Acts | The early church

This is the second in a four week series inviting you to dwell in the Word, ponder what it is to be the church, and discern if the spirit is calling us to anything new. Reflect alone, with your household, or with a friend. Send any insights to Alison, or bring them to the congregational conversation on 28 February (details here). 

In our society, self-sufficiency and independence are usually perceived as virtues; but here we see the earliest believers organized into a radically interdependent body which fostered unity, growth, and freedom. As you listen to the text and dwell in the Word, notice any resistance within yourself to the text; notice also what intrigues you, excites you, or makes you want to know more.

1. PREPARE: Make yourself comfortable. Uncross your legs; relax your body; uncomplicate your heart. Ask God to help you surrender to whatever it is that God wants to do in you or say to or through you. Breathe slowly and deeply in, then out.

2. READ: Read the following passage aloud at least three times through, slowly. Listen carefully. Notice anything which captures your attention.

  • Peter said, ‘Turn to God and be baptized every one of you in the name of Jesus Christ so that your sins may be forgiven, and you will receive the gift of the Holy Spirit …’ So those who welcomed Peter’s message were baptized, and that day about three thousand persons were added. They devoted themselves to the apostles’ teaching and fellowship, to the breaking of bread and the prayers. Awe came upon everyone, because many wonders and signs were being done by the apostles. All who trusted were together and had all things in common; they would sell their possessions and goods and distribute the proceeds to all, as any had need. Day by day, as they spent much time together in the temple, they broke bread at home and ate their food with glad and generous hearts, praising God and having the goodwill of all the people. And day by day the Lord added to their number those who were being liberated. (Acts 2:38, 41-47, NRSV).

3. REFLECT: Allow the passage, a phrase or a single word or image speak to you. What catches your attention? What emotions do you feel? What questions are bubbling up? Reflect in silence.

4. RELATE: Now wonder: What made the early church so attractive? Where did things take place? What practices do we have in common? What’s different about our context and practice, and does it matter? What challenges or possibilities does this passage suggest in a COVID-19 world? What might God be calling us to now? if you can, have a conversation about this with others.

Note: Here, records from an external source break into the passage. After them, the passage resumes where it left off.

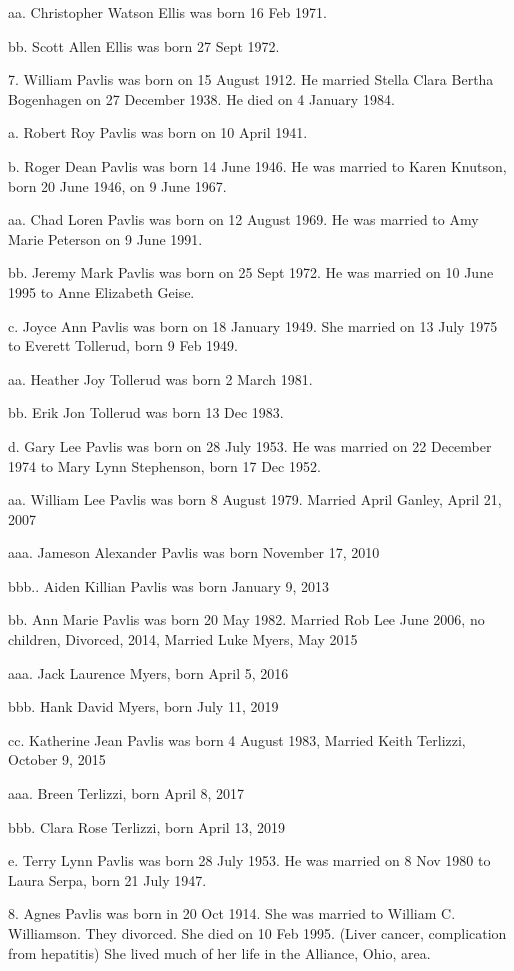 \documentclass[a4paper]{article}
\begin{document}
aa. Christopher Watson Ellis was born 16 Feb 1971.

bb. Scott Allen Ellis was born 27 Sept 1972.

7. William Pavlis was born on 15 August 1912.  He married Stella Clara Bertha Bogenhagen on 27 December 1938.  He died on 4 January 1984.

a. Robert Roy Pavlis was born on 10 April 1941. 

b. Roger Dean Pavlis was born 14 June 1946.  He was married to Karen Knutson, born 20 June 1946, on 9 June 1967.

aa.  Chad Loren Pavlis was born on 12 August 1969.  He was married to Amy Marie Peterson on 9 June 1991.

bb. Jeremy Mark Pavlis was born on 25 Sept 1972.  He was married on 10 June 1995 to Anne Elizabeth Geise.

c. Joyce Ann Pavlis was born on 18 January 1949.  She married on 13 July 1975 to Everett Tollerud, born 9 Feb 1949.  

aa. Heather Joy Tollerud was born 2 March 1981.

bb. Erik Jon Tollerud was born 13 Dec 1983.

d. Gary Lee Pavlis was born on 28 July 1953.  He was married on 22 December 1974 to Mary Lynn Stephenson, born 17 Dec 1952.

aa. William Lee Pavlis was born 8 August 1979.  Married April Ganley, April 21, 2007

aaa. Jameson Alexander Pavlis was born November 17, 2010

bbb..  Aiden Killian Pavlis was born January 9, 2013

bb. Ann Marie Pavlis was born 20 May 1982.  Married Rob Lee June 2006, no children, Divorced, 2014, Married Luke Myers, May 2015

aaa.  Jack Laurence Myers, born April 5, 2016

bbb.  Hank David Myers, born July 11, 2019

cc. Katherine Jean Pavlis was born 4 August 1983, Married Keith Terlizzi, October 9, 2015

aaa. Breen Terlizzi, born April 8, 2017

bbb. Clara Rose Terlizzi, born April 13, 2019

e. Terry Lynn Pavlis was born 28 July 1953.  He was married on 8 Nov 1980 to Laura Serpa, born 21 July 1947.  

8. Agnes Pavlis was born in 20 Oct 1914.  She was married to William C. Williamson.  They divorced.  She died on 10 Feb 1995.  (Liver cancer, complication from hepatitis)  She lived much of her life in the Alliance, Ohio, area.
\end{document}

5. RESPOND: Arising out of your reflection and any discussion, pray. Tell God about anything which has emerged. If you feel called to action, ask God to show you/us the next step. Send any insights to Alison, or bring them to our church conversation on 28 February.

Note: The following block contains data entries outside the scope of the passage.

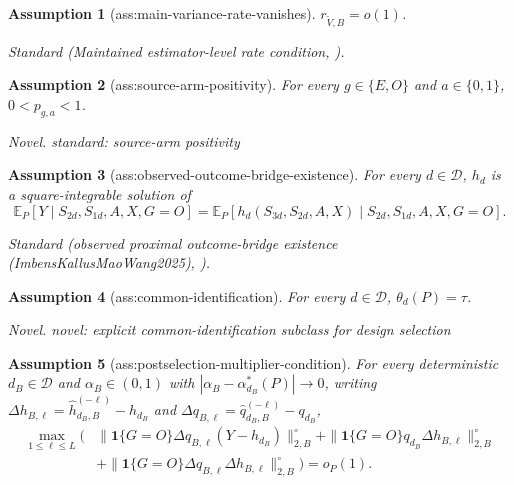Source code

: \documentclass{article}
\newtheorem{assumption}{Assumption}
\begin{document}
\begin{assumption}[ass:main-variance-rate-vanishes]\label{ass:main-variance-rate-vanishes}
\(r_{\widetilde V,B}=o(1)\).
\par\smallskip\noindent\emph{Standard} (Maintained estimator-level rate condition, \cite{ChernozhukovEtAl2018}).
\end{assumption}

\begin{assumption}[ass:source-arm-positivity]\label{ass:source-arm-positivity}
For every \(g\in\{E,O\}\) and \(a\in\{0,1\}\), \(0<p_{g,a}<1\).
\par\smallskip\noindent\emph{Novel.} standard: source-arm positivity
\end{assumption}

\begin{assumption}[ass:observed-outcome-bridge-existence]\label{ass:observed-outcome-bridge-existence}
For every \(d\in\mathcal D\), \(h_d\) is a square-integrable solution of
\[
\mathbb E_P[Y\mid S_{2d},S_{1d},A,X,G=O]
=\mathbb E_P[h_d(S_{3d},S_{2d},A,X)\mid S_{2d},S_{1d},A,X,G=O].
\]
\par\smallskip\noindent\emph{Standard} (observed proximal outcome-bridge existence (ImbensKallusMaoWang2025), \cite{ImbensKallusMaoWang2025}).
\end{assumption}

\begin{assumption}[ass:common-identification]\label{ass:common-identification}
For every \(d\in\mathcal D\), \(\theta_d(P)=\tau\).
\par\smallskip\noindent\emph{Novel.} novel: explicit common-identification subclass for design selection
\end{assumption}

\begin{assumption}[ass:postselection-multiplier-condition]\label{ass:postselection-multiplier-condition}
For every deterministic \(d_B\in\mathcal D\) and \(\alpha_B\in(0,1)\) with \(|\alpha_B-\alpha_{d_B}^*(P)|\to0\), writing \(\Delta h_{B,\ell}=\widehat h_{d_B,B}^{(-\ell)}-h_{d_B}\) and \(\Delta q_{B,\ell}=\widehat q_{d_B,B}^{(-\ell)}-q_{d_B}\),
\[
\begin{aligned}
\max_{1\le\ell\le L}\bigl(&
\|\mathbf1\{G=O\}\Delta q_{B,\ell}(Y-h_{d_B})\|_{2,B}^{\circ}
+\|\mathbf1\{G=O\}q_{d_B}\Delta h_{B,\ell}\|_{2,B}^{\circ}\\
&+\|\mathbf1\{G=O\}\Delta q_{B,\ell}\Delta h_{B,\ell}\|_{2,B}^{\circ}
\bigr)=o_P(1).
\end{aligned}
\]
\end{assumption}
\end{document}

6. REST: Rest now in the Word, who loves you. As you leave this time of prayer, if any word, phrase or image persists, carry it with you and let it guide you. Or, if nothing in particular arises, remember this:

  • All who trusted were together.

And remember also that the gift of the Holy Spirit includes the mystical communion of saints: a community which unites people in every time and place. And so, in this time of intermittent isolation and ongoing physical distancing, I pray that, even when separate, you will nevertheless experience a deep sense of communion with God and one another not only as we experiment with new forms of gathering and being the body, but as you pray alone at home.